My daughter who is in Grade 1 was in her Hindi online class and while doing the akshar श्र they were asked to draw a श्रमिक (hard worker), without hesitation she drew me. Feeling very pleased with myself I went to my start-up office which is a co-working space. It struck me that there were precisely three women in the 25 seats in the bay. Not at all unusual for Delhi where the urban women employment rate is less than 10 per cent.
As a working professional and mum to a daughter, I am obsessed with getting more women to participate in the workforce. It is our moral and economic imperative to get women at work.
Jobs give women economic power. That is good news on multiple levels. It’s good for consumption, it improves health and education indicators for the family and ultimately results in higher human capital formation. Simply put, more skilled workers available for the economy set in motion a flywheel of sustainable growth.
If you look at data from the 1990s till date, across most countries, women’s participation in the labour force has increased. It stands at 55-65 per cent for developed nations and 47 per cent on average.
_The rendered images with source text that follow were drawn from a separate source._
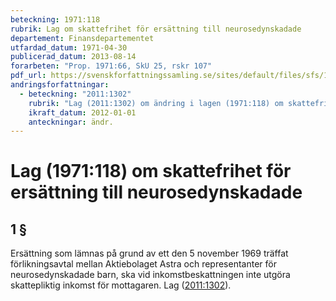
 ```yaml
---
beteckning: 1971:118
rubrik: Lag om skattefrihet för ersättning till neurosedynskadade
departement: Finansdepartementet
utfardad_datum: 1971-04-30
publicerad_datum: 2013-08-14
forarbeten: "Prop. 1971:66, SkU 25, rskr 107"
pdf_url: https://svenskforfattningssamling.se/sites/default/files/sfs/1971-04/SFS1971-118.pdf
andringsforfattningar:
  - beteckning: "2011:1302"
    rubrik: "Lag (2011:1302) om ändring i lagen (1971:118) om skattefrihet för ersättning till neurosedynskadade"
    ikraft_datum: 2012-01-01
    anteckningar: ändr.
---
```


# Lag (1971:118) om skattefrihet för ersättning till neurosedynskadade

## 1 §

Ersättning som lämnas på grund av ett den 5 november 1969 träffat förlikningsavtal mellan Aktiebolaget Astra och representanter för neurosedynskadade barn, ska vid inkomstbeskattningen inte utgöra skattepliktig inkomst för mottagaren. Lag ([2011:1302](https://selex.se/eli/sfs/2011/1302)).
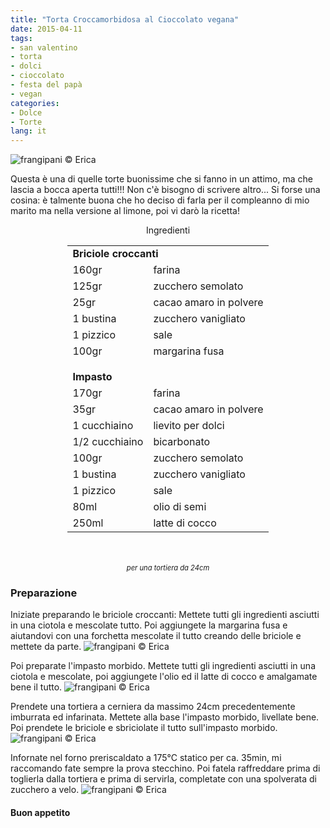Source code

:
 ```yaml
---
title: "Torta Croccamorbidosa al Cioccolato vegana"
date: 2015-04-11
tags:
- san valentino
- torta
- dolci
- cioccolato
- festa del papà
- vegan
categories:
- Dolce
- Torte
lang: it
---
```

![](header.jpg "frangipani © Erica")

Questa è una di quelle torte buonissime che si fanno in un attimo, ma che lascia a bocca aperta tutti!!! Non c'è bisogno di scrivere altro... Si forse una cosina: è talmente buona che ho deciso di farla per il compleanno di mio marito ma nella versione al limone, poi vi darò la ricetta!


<div id="wrapper" style="text-align: center">
  <div id="yourdiv" style="display: inline-block;">
    <div class="ingredients">
      <div class="ingredients-title">Ingredienti</div>
      <table>
        <tbody>
          <tr>
            <td colspan="2"><b>Briciole croccanti</b></td>
          </tr>
          <tr>
            <td>160gr</td>
            <td>farina</td>
          </tr>
          <tr>
            <td>125gr</td>
            <td>zucchero semolato</td>
          </tr>
          <tr>
            <td>25gr</td>
            <td>cacao amaro in polvere</td>
          </tr>
          <tr>
            <td>1 bustina</td>
            <td>zucchero vanigliato</td>
          </tr>
          <tr>
            <td>1 pizzico</td>
            <td>sale</td>
          </tr>
          <tr>
            <td>100gr</td>
            <td>margarina fusa</td>
          </tr>
          <tr style="height: 15px;"></tr>
          <tr>          
            <td colspan="2"><b>Impasto</b></td>
          </tr>
          <tr>
            <td>170gr</td>
            <td>farina</td>
          </tr>
          <tr>
            <td>35gr</td>
            <td>cacao amaro in polvere</td>
          </tr>
          <tr>
            <td>1 cucchiaino</td>
            <td>lievito per dolci</td>
          </tr>
          <tr>
            <td>1/2 cucchiaino</td>
            <td>bicarbonato</td>
          </tr>
          <tr>
            <td>100gr</td>
            <td>zucchero semolato</td>
          </tr>
          <tr>
            <td>1 bustina</td>
            <td>zucchero vanigliato</td>
          </tr>
          <tr>
            <td>1 pizzico</td>
            <td>sale</td>
          </tr>
          <tr>
            <td>80ml</td>
            <td>olio di semi</td>
          </tr>
          <tr>
            <td>250ml</td>
            <td>latte di cocco</td>  
          </tr>
        </tbody>
      </table>
      <br></br>
      <i class="pull-right" style="font-size: 80%;">per una tortiera da 24cm</i>
    </div>
  </div>
</div>


<h3>
  <font color="grey">
    <i class="fa fa-cogs"></i>
  </font> Preparazione
</h3>

Iniziate preparando le briciole croccanti: Mettete tutti gli ingredienti asciutti in una ciotola e mescolate tutto. Poi aggiungete la margarina fusa e aiutandovi con una forchetta mescolate il tutto creando delle briciole e mettete da parte.
![](briciole.jpg "frangipani © Erica")

Poi preparate l'impasto morbido. Mettete tutti gli ingredienti asciutti in una ciotola e mescolate, poi aggiungete l'olio ed il latte di cocco e amalgamate bene il tutto.
![](impasto.jpg "frangipani © Erica")

Prendete una tortiera a cerniera da massimo 24cm precedentemente imburrata ed infarinata. Mettete alla base l'impasto morbido, livellate bene. Poi prendete le briciole e sbriciolate il tutto sull'impasto morbido.
![](teglia.jpg "frangipani © Erica")

Infornate nel forno preriscaldato a 175°C statico per ca. 35min, mi raccomando fate sempre la prova stecchino. Poi fatela raffreddare prima di toglierla dalla tortiera e prima di servirla, completate con una spolverata di zucchero a velo.
![](risultato.jpg "frangipani © Erica")

<h4>Buon appetito
  <font color="red">
    <i class="fa fa-smile-o"></i>
  </font>
</h4>
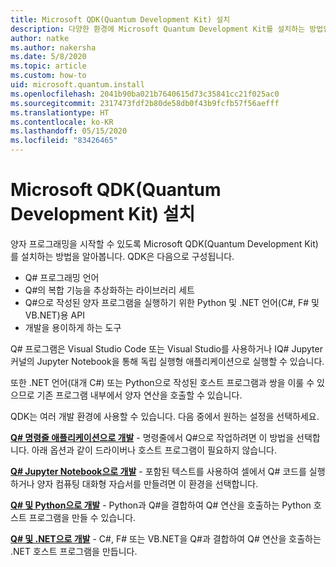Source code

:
 ```yaml
---
title: Microsoft QDK(Quantum Development Kit) 설치
description: 다양한 환경에 Microsoft Quantum Development Kit를 설치하는 방법입니다.
author: natke
ms.author: nakersha
ms.date: 5/8/2020
ms.topic: article
ms.custom: how-to
uid: microsoft.quantum.install
ms.openlocfilehash: 2041b90ba021b7640615d73c35841cc21f025ac0
ms.sourcegitcommit: 2317473fdf2b80de58db0f43b9fcfb57f56aefff
ms.translationtype: HT
ms.contentlocale: ko-KR
ms.lasthandoff: 05/15/2020
ms.locfileid: "83426465"
---
```

# <a name="install-the-microsoft-quantum-development-kit-qdk"></a>Microsoft QDK(Quantum Development Kit) 설치

양자 프로그래밍을 시작할 수 있도록 Microsoft QDK(Quantum Development Kit)를 설치하는 방법을 알아봅니다. QDK은 다음으로 구성됩니다.

- Q# 프로그래밍 언어
- Q#의 복합 기능을 추상화하는 라이브러리 세트
- Q#으로 작성된 양자 프로그램을 실행하기 위한 Python 및 .NET 언어(C#, F# 및 VB.NET)용 API
- 개발을 용이하게 하는 도구

Q# 프로그램은 Visual Studio Code 또는 Visual Studio를 사용하거나 IQ# Jupyter 커널의 Jupyter Notebook을 통해 독립 실행형 애플리케이션으로 실행할 수 있습니다.

또한 .NET 언어(대개 C#) 또는 Python으로 작성된 호스트 프로그램과 쌍을 이룰 수 있으므로 기존 프로그램 내부에서 양자 연산을 호출할 수 있습니다.

QDK는 여러 개발 환경에 사용할 수 있습니다. 다음 중에서 원하는 설정을 선택하세요.

[**Q# 명령줄 애플리케이션으로 개발**](xref:microsoft.quantum.install.standalone) - 명령줄에서 Q#으로 작업하려면 이 방법을 선택합니다. 아래 옵션과 같이 드라이버나 호스트 프로그램이 필요하지 않습니다.

[**Q# Jupyter Notebook으로 개발**](xref:microsoft.quantum.install.jupyter) - 포함된 텍스트를 사용하여 셀에서 Q# 코드를 실행하거나 양자 컴퓨팅 대화형 자습서를 만들려면 이 환경을 선택합니다. 

[**Q# 및 Python으로 개발**](xref:microsoft.quantum.install.python) - Python과 Q#을 결합하여 Q# 연산을 호출하는 Python 호스트 프로그램을 만들 수 있습니다.

[**Q# 및 .NET으로 개발**](xref:microsoft.quantum.install.cs) - C#, F# 또는 VB.NET을 Q#과 결합하여 Q# 연산을 호출하는 .NET 호스트 프로그램을 만듭니다.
India’s labour force participation rates have nearly halved in the same period! Our rate is significantly lower than Sri Lanka or Bangladesh which have witnessed high economic growth rates and improvement in human development indicators as more women have joined the workforce.
Source: World Bank, female labour force participation rates (%)
Often, you will hear three reasons to explain our falling participation. Let’s go over them in the context of India and you will see none of them can explain the decline.
1. Income effect: As countries grow richer, women who were at work to simply make ends meet, will sit it out. However as incomes continue to rise, a couple of structural shifts occur. More women get educated and fertility rates decline and women return to the workforce, in what economists call a U-shaped curve. In India, education levels have risen, fertility rates have fallen but women continue to sit it out.
2. Social norms: Women shoulder a very high percentage of domestic duties and unpaid care work. This is true but very comparable across several developing countries including our neighbours Sri Lanka, Bangladesh, Nepal. However, our participation for women is almost 14 percentage points lower.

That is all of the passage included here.